Merges all key/value json entries into an indexed sqlite3 table

This function assumes that json_dir contains many *.json files. Each file should contain one json object per line. Each object should contain a “key” and a “value” field. This function will use the c++ create_lookup_table by executing a subprocess.

Parameters
  • json_data_dir (Path) – The location containing *.jso. files.

  • result_database_path (Path) – The location to store the result sqlite3 db.

  • agatha_install_path (Path) – The location containing the “tools” directory, where create_lookup_table has been built.

  • merge_duplicates (bool) – The create_lookup_table utility has two modes. If merge_duplicates is False, then we assume there are no key collisions and each value is stored as-is. If True, then we combine values associated with duplicate keys into arrays of unique elements.

  • verbose (bool) – If set, print intermediate output of create_lookup_table.

Return type

None

agatha.util.sqlite3_lookup.create_lookup_table(key_value_records, result_database_path, intermediate_data_dir, agatha_install_path, merge_duplicates=False, verbose=False)

Creates an Sqlite3 table compatible with Sqlite3LookupTable

Each element of the key_value_records bag is converted to json and written to disk. Then, one machine calls the create_lookup_table tool in order to index all records into an Sqlite3LookupTable compatible database. Warning, if used in a distributed setting, the master node will be the one to call the create_lookup_table utility.

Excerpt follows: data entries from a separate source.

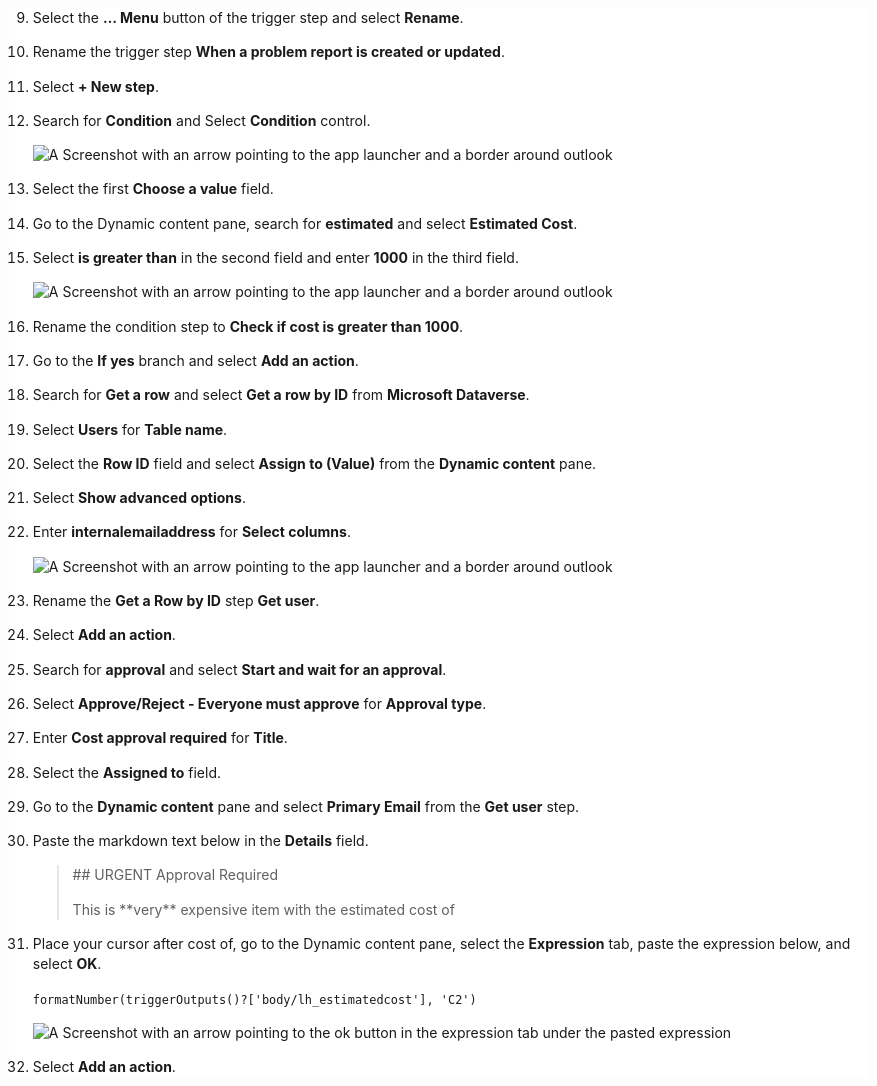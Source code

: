 9.  Select the **… Menu** button of the trigger step and select **Rename**.

10.  Rename the trigger step **When a problem report is created or updated**.

11.  Select **+ New step**.

12. Search for **Condition** and Select **Condition** control.

    ![A Screenshot with an arrow pointing to the app launcher and a border around outlook](04/media/ex-2t2(2).png)

14. Select the first **Choose a value** field.

15. Go to the Dynamic content pane, search for **estimated** and select **Estimated Cost**.

16. Select **is greater than** in the second field and enter **1000** in the third field.

    ![A Screenshot with an arrow pointing to the app launcher and a border around outlook](04/media/ex-2t2(3).png)

18. Rename the condition step to **Check if cost is greater than 1000**.

19. Go to the **If yes** branch and select **Add an action**.

20. Search for **Get a row** and select **Get a row by ID** from **Microsoft Dataverse**.

21. Select **Users** for **Table name**.

22. Select the **Row ID** field and select **Assign to (Value)** from the **Dynamic content** pane.

23. Select **Show advanced options**.

24. Enter **internalemailaddress** for **Select columns**.

    ![A Screenshot with an arrow pointing to the app launcher and a border around outlook](04/media/ex-2t2(4).png)

26. Rename the **Get a Row by ID** step **Get user**.

27. Select **Add an action**.

28. Search for **approval** and select **Start and wait for an approval**.

29. Select **Approve/Reject - Everyone must approve** for **Approval type**.

30. Enter **Cost approval required** for **Title**.

31. Select the **Assigned to** field.

32. Go to the **Dynamic content** pane and select **Primary Email** from the **Get user** step.

33. Paste the markdown text below in the **Details** field.

    > \#\# URGENT Approval Required
    >
    > This is \*\*very\*\* expensive item with the estimated cost of

34. Place your cursor after cost of, go to the Dynamic content pane, select the **Expression** tab, paste the expression below, and select **OK**.

    `formatNumber(triggerOutputs()?['body/lh_estimatedcost'], 'C2')`

    ![A Screenshot with an arrow pointing to the ok button in the expression tab under the pasted expression](04/media/ex-2t2(5).png)

35. Select **Add an action**.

key_value_records: A dask bag containing dicts. Each dict should have a “key”

and a “value” field.

result_database_path: The location to write the Sqlite3 file. intermediate_data_dir: The location to write intermediate json text files.

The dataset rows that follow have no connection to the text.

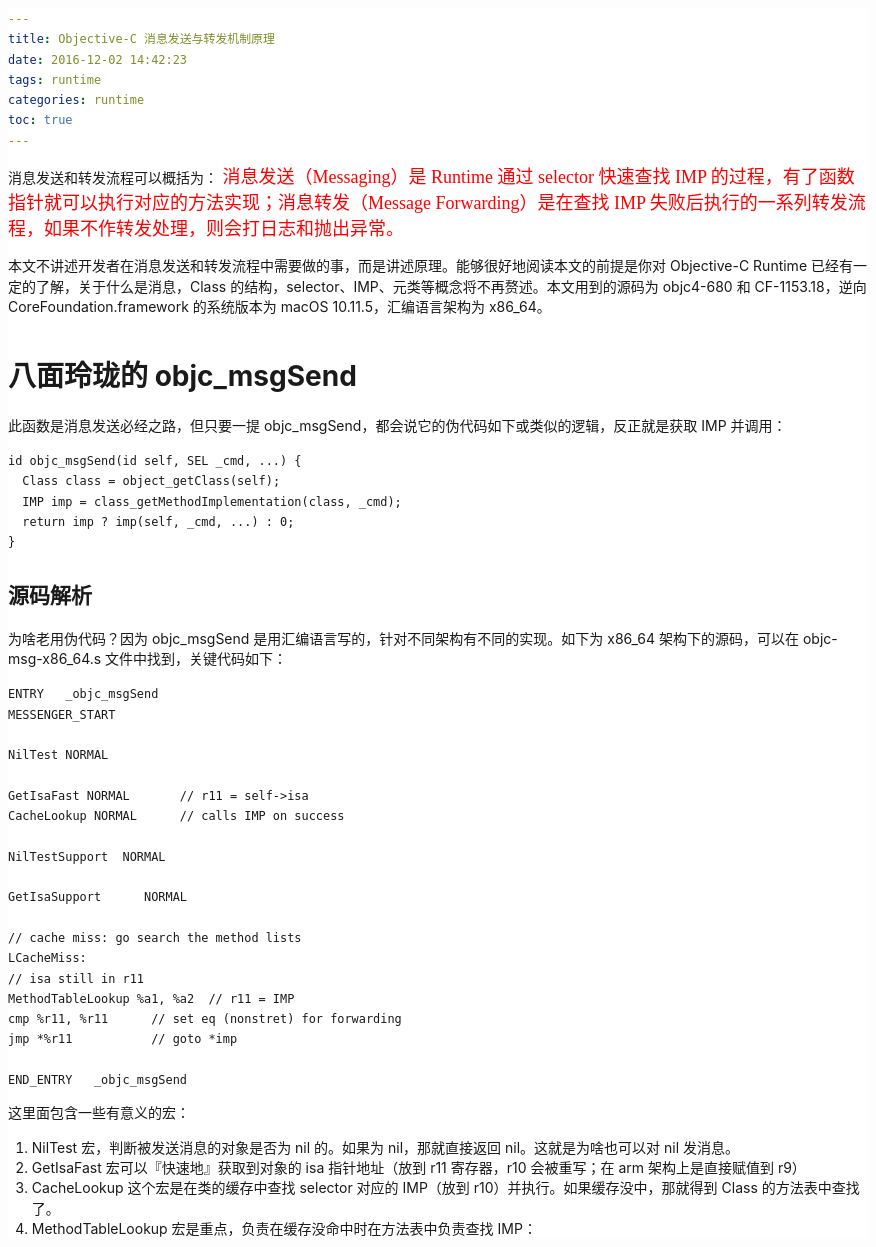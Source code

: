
 ```yaml
---
title: Objective-C 消息发送与转发机制原理
date: 2016-12-02 14:42:23
tags: runtime
categories: runtime
toc: true
---
```

消息发送和转发流程可以概括为：<font color=red size=4 face="黑体">  消息发送（Messaging）是 Runtime 通过 selector 快速查找 IMP 的过程，有了函数指针就可以执行对应的方法实现；消息转发（Message Forwarding）是在查找 IMP 失败后执行的一系列转发流程，如果不作转发处理，则会打日志和抛出异常。 </font>

本文不讲述开发者在消息发送和转发流程中需要做的事，而是讲述原理。能够很好地阅读本文的前提是你对 Objective-C Runtime 已经有一定的了解，关于什么是消息，Class 的结构，selector、IMP、元类等概念将不再赘述。本文用到的源码为 objc4-680 和 CF-1153.18，逆向 CoreFoundation.framework 的系统版本为 macOS 10.11.5，汇编语言架构为 x86_64。
# 八面玲珑的 objc_msgSend
此函数是消息发送必经之路，但只要一提 objc_msgSend，都会说它的伪代码如下或类似的逻辑，反正就是获取 IMP 并调用：

	id objc_msgSend(id self, SEL _cmd, ...) {
	  Class class = object_getClass(self);
	  IMP imp = class_getMethodImplementation(class, _cmd);
	  return imp ? imp(self, _cmd, ...) : 0;
	}
## 源码解析
为啥老用伪代码？因为 objc_msgSend 是用汇编语言写的，针对不同架构有不同的实现。如下为 x86_64 架构下的源码，可以在 objc-msg-x86_64.s 文件中找到，关键代码如下：

	ENTRY	_objc_msgSend
	MESSENGER_START
	
	NilTest	NORMAL
	
	GetIsaFast NORMAL		// r11 = self->isa
	CacheLookup NORMAL		// calls IMP on success
	
	NilTestSupport	NORMAL
	
	GetIsaSupport	   NORMAL
	
	// cache miss: go search the method lists
	LCacheMiss:
	// isa still in r11
	MethodTableLookup %a1, %a2	// r11 = IMP
	cmp	%r11, %r11		// set eq (nonstret) for forwarding
	jmp	*%r11			// goto *imp
	
	END_ENTRY	_objc_msgSend
这里面包含一些有意义的宏：
1. NilTest 宏，判断被发送消息的对象是否为 nil 的。如果为 nil，那就直接返回 nil。这就是为啥也可以对 nil 发消息。
2. GetIsaFast 宏可以『快速地』获取到对象的 isa 指针地址（放到 r11 寄存器，r10 会被重写；在 arm 架构上是直接赋值到 r9）
3. CacheLookup 这个宏是在类的缓存中查找 selector 对应的 IMP（放到 r10）并执行。如果缓存没中，那就得到 Class 的方法表中查找了。
4. MethodTableLookup 宏是重点，负责在缓存没命中时在方法表中负责查找 IMP：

Warning, if any json files exist beforehand, they will be erased.

agatha_install_path: The root of Agatha, wherein the tools directory can be

located.

merge_duplicates: If set, create_lookup_table will perform the more

expensive operation of combining distinct values associated with the same key.

verbose: If set, the create_lookup_table utility will print intermediate

output.

Return type

None

agatha.util.sqlite3_lookup.export_key_value_records(key_value_records, export_dir)

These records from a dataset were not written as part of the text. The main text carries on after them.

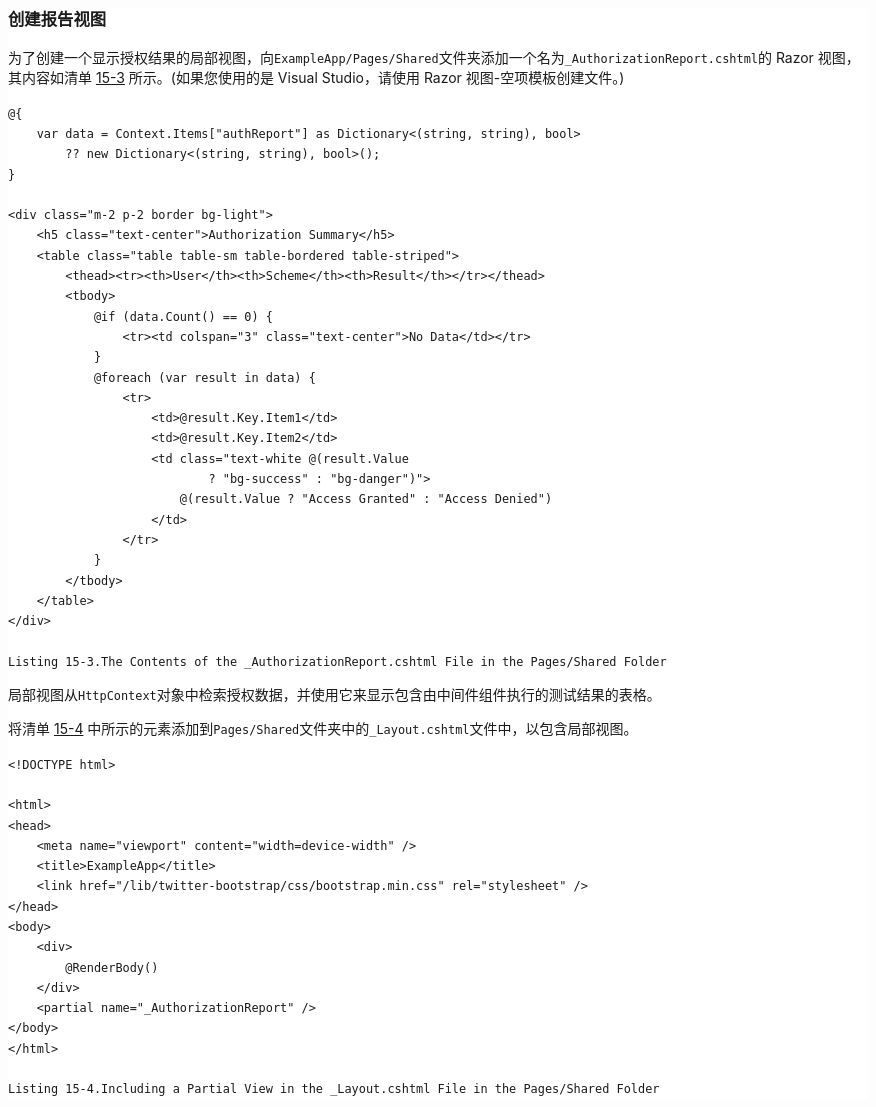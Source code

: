 ### 创建报告视图

为了创建一个显示授权结果的局部视图，向`ExampleApp/Pages/Shared`文件夹添加一个名为`_AuthorizationReport.cshtml`的 Razor 视图，其内容如清单 [15-3](#PC7) 所示。(如果您使用的是 Visual Studio，请使用 Razor 视图-空项模板创建文件。)

```
@{
    var data = Context.Items["authReport"] as Dictionary<(string, string), bool>
        ?? new Dictionary<(string, string), bool>();
}

<div class="m-2 p-2 border bg-light">
    <h5 class="text-center">Authorization Summary</h5>
    <table class="table table-sm table-bordered table-striped">
        <thead><tr><th>User</th><th>Scheme</th><th>Result</th></tr></thead>
        <tbody>
            @if (data.Count() == 0) {
                <tr><td colspan="3" class="text-center">No Data</td></tr>
            }
            @foreach (var result in data) {
                <tr>
                    <td>@result.Key.Item1</td>
                    <td>@result.Key.Item2</td>
                    <td class="text-white @(result.Value
                            ? "bg-success" : "bg-danger")">
                        @(result.Value ? "Access Granted" : "Access Denied")
                    </td>
                </tr>
            }
        </tbody>
    </table>
</div>

Listing 15-3.The Contents of the _AuthorizationReport.cshtml File in the Pages/Shared Folder

```

局部视图从`HttpContext`对象中检索授权数据，并使用它来显示包含由中间件组件执行的测试结果的表格。

将清单 [15-4](#PC8) 中所示的元素添加到`Pages/Shared`文件夹中的`_Layout.cshtml`文件中，以包含局部视图。

```
<!DOCTYPE html>

<html>
<head>
    <meta name="viewport" content="width=device-width" />
    <title>ExampleApp</title>
    <link href="/lib/twitter-bootstrap/css/bootstrap.min.css" rel="stylesheet" />
</head>
<body>
    <div>
        @RenderBody()
    </div>
    <partial name="_AuthorizationReport" />
</body>
</html>

Listing 15-4.Including a Partial View in the _Layout.cshtml File in the Pages/Shared Folder

```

Converts a Dask bag of Dicts into a collection of json files.

In order to create a lookup table, we must first export all data as json. This function maps each element of the input bag to a json encoded string and writes one file per partition to the export_dir. WARNING: this function will delete any json files already present in export_dir.

Parameters
  • key_value_records (Bag) – A dask bag containing dicts.

  • export_dir (Path) – The location to write json files. Will erase any if present beforehand.

Return type

None